"Upon my word," she said, "I've known a good many selfish men, but I never before saw one who would not have taken the bread out of his mouth to give to a hungry woman."
Her rescuer looked at her unshaken. "You don't think that was just?" he inquired.
"I am not talking of justice, but of chivalry," replied Miss Wilbur passionately. "Of consideration for the weak. You are physically stronger than I—"
"And I intend to remain so."
"At my expense?"
"If you fell ill, I should be sorry. If I fell ill, you would die." He turned away sharply, but half-way up to the beach thought better of it and returned.

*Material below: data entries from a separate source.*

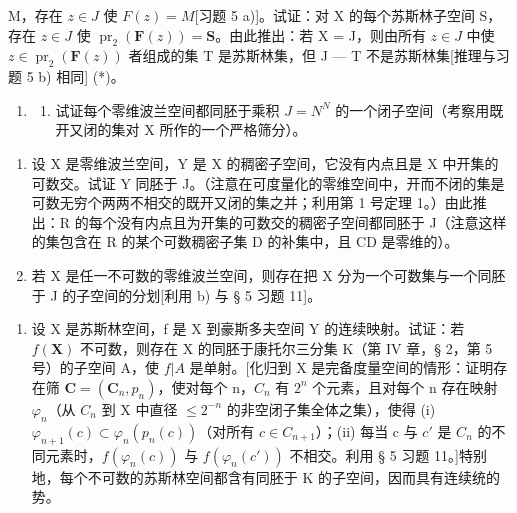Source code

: M，存在 \(z \in J\) 使 \(F(z) = M\){[}习题 5 a){]}。试证：对 X 的每个苏斯林子空间 S，存在 \(z \in J\) 使 \(\operatorname{pr}_{2}(\mathbf{F}(z)) = \mathbf{S}\)。由此推出：若 X = J，则由所有 \(z \in J\) 中使 \(z \in \operatorname{pr}_{2}(\mathbf{F}(z))\) 者组成的集 T 是苏斯林集，但 J --- T 不是苏斯林集{[}推理与习题 5 b) 相同{]} (*)。

\begin{enumerate}
\def\labelenumi{\arabic{enumi})}
\setcounter{enumi}{6}
\tightlist
\item
  \begin{enumerate}
  \def\labelenumii{\alph{enumii})}
  \tightlist
  \item
    试证每个零维波兰空间都同胚于乘积 \(J = N^{N}\) 的一个闭子空间（考察用既开又闭的集对 X 所作的一个严格筛分）。
  \end{enumerate}
\end{enumerate}

\begin{enumerate}
\def\labelenumi{\alph{enumi})}
\setcounter{enumi}{1}
\item
  设 X 是零维波兰空间，Y 是 X 的稠密子空间，它没有内点且是 X 中开集的可数交。试证 Y 同胚于 J。（注意在可度量化的零维空间中，开而不闭的集是可数无穷个两两不相交的既开又闭的集之并；利用第 1 号定理 1。）由此推出：R 的每个没有内点且为开集的可数交的稠密子空间都同胚于 J（注意这样的集包含在 R 的某个可数稠密子集 D 的补集中，且 CD 是零维的）。
\item
  若 X 是任一不可数的零维波兰空间，则存在把 X 分为一个可数集与一个同胚于 J 的子空间的分划{[}利用 b) 与 § 5 习题 11{]}。
\end{enumerate}

\begin{enumerate}
\def\labelenumi{\arabic{enumi})}
\setcounter{enumi}{7}
\tightlist
\item
  设 X 是苏斯林空间，f 是 X 到豪斯多夫空间 Y 的连续映射。试证：若 \(f(\mathbf{X})\) 不可数，则存在 X 的同胚于康托尔三分集 K（第 IV 章，§ 2，第 5 号）的子空间 A，使 \(f|A\) 是单射。{[}化归到 X 是完备度量空间的情形：证明存在筛 \(\mathbf{C} = (\mathbf{C}_{n}, p_{n})\)，使对每个 n，\(C_{n}\) 有 \(2^{n}\) 个元素，且对每个 n 存在映射 \(\varphi_{n}\)（从 \(C_{n}\) 到 X 中直径 \(\leqslant 2^{-n}\) 的非空闭子集全体之集），使得 (i) \(\varphi_{n+1}(c) \subset \varphi_{n}(p_{n}(c))\)（对所有 \(c \in C_{n+1}\)）；(ii) 每当 c 与 \(c'\) 是 \(C_{n}\) 的不同元素时，\(f(\varphi_{n}(c))\) 与 \(f(\varphi_{n}(c'))\) 不相交。利用 § 5 习题 11。{]}特别地，每个不可数的苏斯林空间都含有同胚于 K 的子空间，因而具有连续统的势。
\end{enumerate}

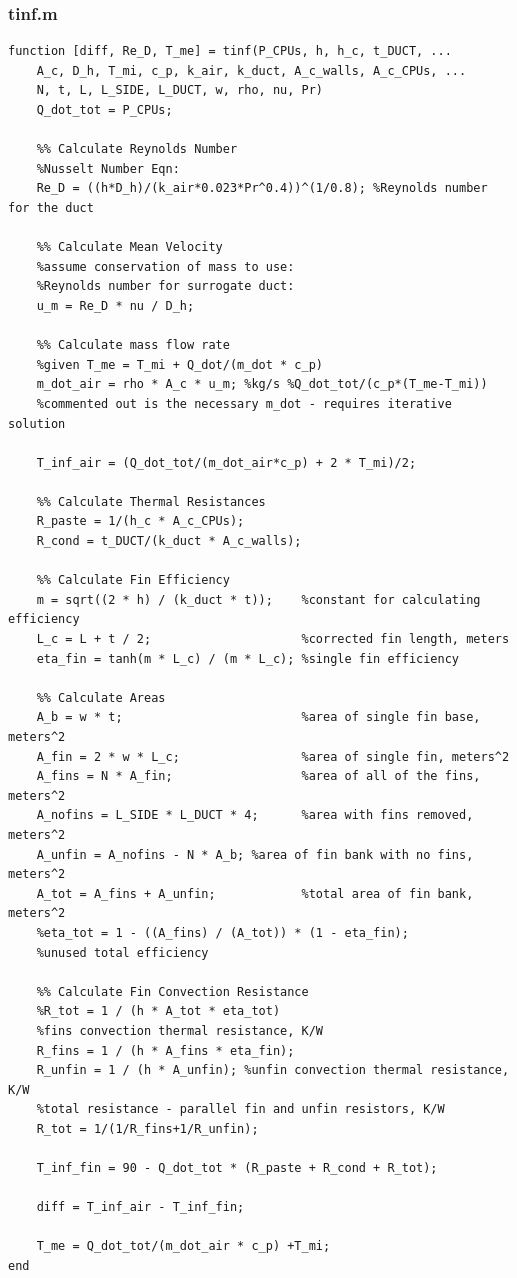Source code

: \documentclass[12pt, titlepage]{article}
\begin{document}
\subsubsection{tinf.m}
\begin{verbatim}
function [diff, Re_D, T_me] = tinf(P_CPUs, h, h_c, t_DUCT, ...
    A_c, D_h, T_mi, c_p, k_air, k_duct, A_c_walls, A_c_CPUs, ...
    N, t, L, L_SIDE, L_DUCT, w, rho, nu, Pr)
    Q_dot_tot = P_CPUs;
    
    %% Calculate Reynolds Number
    %Nusselt Number Eqn:
    Re_D = ((h*D_h)/(k_air*0.023*Pr^0.4))^(1/0.8); %Reynolds number for the duct
    
    %% Calculate Mean Velocity
    %assume conservation of mass to use:
    %Reynolds number for surrogate duct:
    u_m = Re_D * nu / D_h;
    
    %% Calculate mass flow rate
    %given T_me = T_mi + Q_dot/(m_dot * c_p)
    m_dot_air = rho * A_c * u_m; %kg/s %Q_dot_tot/(c_p*(T_me-T_mi))
    %commented out is the necessary m_dot - requires iterative solution
    
    T_inf_air = (Q_dot_tot/(m_dot_air*c_p) + 2 * T_mi)/2;
    
    %% Calculate Thermal Resistances
    R_paste = 1/(h_c * A_c_CPUs);            
    R_cond = t_DUCT/(k_duct * A_c_walls);
    
    %% Calculate Fin Efficiency
    m = sqrt((2 * h) / (k_duct * t));    %constant for calculating efficiency
    L_c = L + t / 2;                     %corrected fin length, meters
    eta_fin = tanh(m * L_c) / (m * L_c); %single fin efficiency
    
    %% Calculate Areas
    A_b = w * t;                         %area of single fin base, meters^2
    A_fin = 2 * w * L_c;                 %area of single fin, meters^2
    A_fins = N * A_fin;                  %area of all of the fins, meters^2
    A_nofins = L_SIDE * L_DUCT * 4;      %area with fins removed, meters^2
    A_unfin = A_nofins - N * A_b; %area of fin bank with no fins, meters^2
    A_tot = A_fins + A_unfin;            %total area of fin bank, meters^2
    %eta_tot = 1 - ((A_fins) / (A_tot)) * (1 - eta_fin);
    %unused total efficiency
    
    %% Calculate Fin Convection Resistance
    %R_tot = 1 / (h * A_tot * eta_tot) 
    %fins convection thermal resistance, K/W
    R_fins = 1 / (h * A_fins * eta_fin);
    R_unfin = 1 / (h * A_unfin); %unfin convection thermal resistance, K/W
    %total resistance - parallel fin and unfin resistors, K/W
    R_tot = 1/(1/R_fins+1/R_unfin);
    
    T_inf_fin = 90 - Q_dot_tot * (R_paste + R_cond + R_tot);
    
    diff = T_inf_air - T_inf_fin;

    T_me = Q_dot_tot/(m_dot_air * c_p) +T_mi;
end
\end{verbatim}
\end{document}
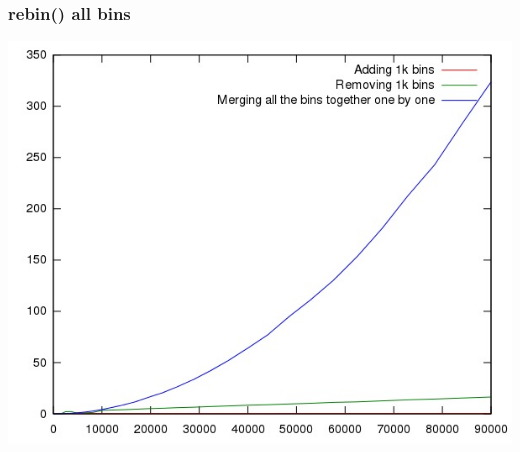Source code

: \documentclass{beamer}
\begin{document}
  \begin{frame}
    \frametitle{rebin() all bins}
    \includegraphics[height=0.89\textheight]{2a.jpg}
  \end{frame}
\end{document}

"See here," he said, "I'm an irritable man, and a tired man. This whole thing isn't going to be easy for either of us. And what do we find, the first crack out of the box? That you are not only incompetent, but that you want to be social and pleasant over it. Great Scott! what folly! Well, if it's any satisfaction to you, I know I'm not behaving well either. But you don't seem aware of even that much, or of anything, indeed"—he smiled faintly—"except your own good looks."
He left her to meditate.
Battle, murder, and sudden death are not as great a shock to some people as their own failure to please. Miss Wilbur, being incapable of looking within for the cause of this phenomenon, looked at her companion. Evidently he was a peculiar, nervous sort of a creature, and, after all, had he been so successful? He hardly came up to the desert-island standard set by the father of the Swiss Family Robinson. She reviewed him with a critical eye. He was a nice-looking young man of the clean-shaven type. He lacked the great air, she told herself, which was not surprising, since eighteen months before there had been nothing whatever to distinguish him from any of the other shrewd young men produced in such numbers by the State of Connecticut. But chance had waved her wand, and it had fallen to his lot to head a congenial band of patriots who, controlling a group of trolleys, had parted with them at a barefaced price to the New York, New Haven and Hartford Railway. Since this coup he had rather rested on his laurels, spending most of his time with a classmate in New York, where he had acquired a tailor and had succeeded in getting himself elected to the directorate of The General Fruit Company—an organization which, as every Italian vender knows, deals in such miscellaneous commodities as bananas, hides, coffee, rubber, sugar, copper-mines, and narrow-gauge railroads along the Caribbean shores, with an argosy for transportation to Spokane, New Orleans, Baltimore, Boston, Bristol, or Bordeaux.
For some reason his mastery of the desert island was not complete. His race's traditional handiness seemed to be slightly in abeyance; perhaps because luck was against him, perhaps on account of a too pervasive feminine presence. But for whatever reason, things did not improve. Nothing came ashore from the wreck—not even when, after a small gale, it turned over and disappeared. The banana shelter leaked in the rain, and as Miss Wilbur sat steaming in the sunshine which immediately succeeded she felt inclined to attribute all her discomforts to Spens. He seemed to have no faculty whatever for evolving things out of nothing, which, she had always understood, was the great occupation of desert-island life. Their food continued to be bananas and cocoanuts, varied by an occasional fish; and, instead of being apologetic for such meagre fare, he seemed to think she ought to be grateful.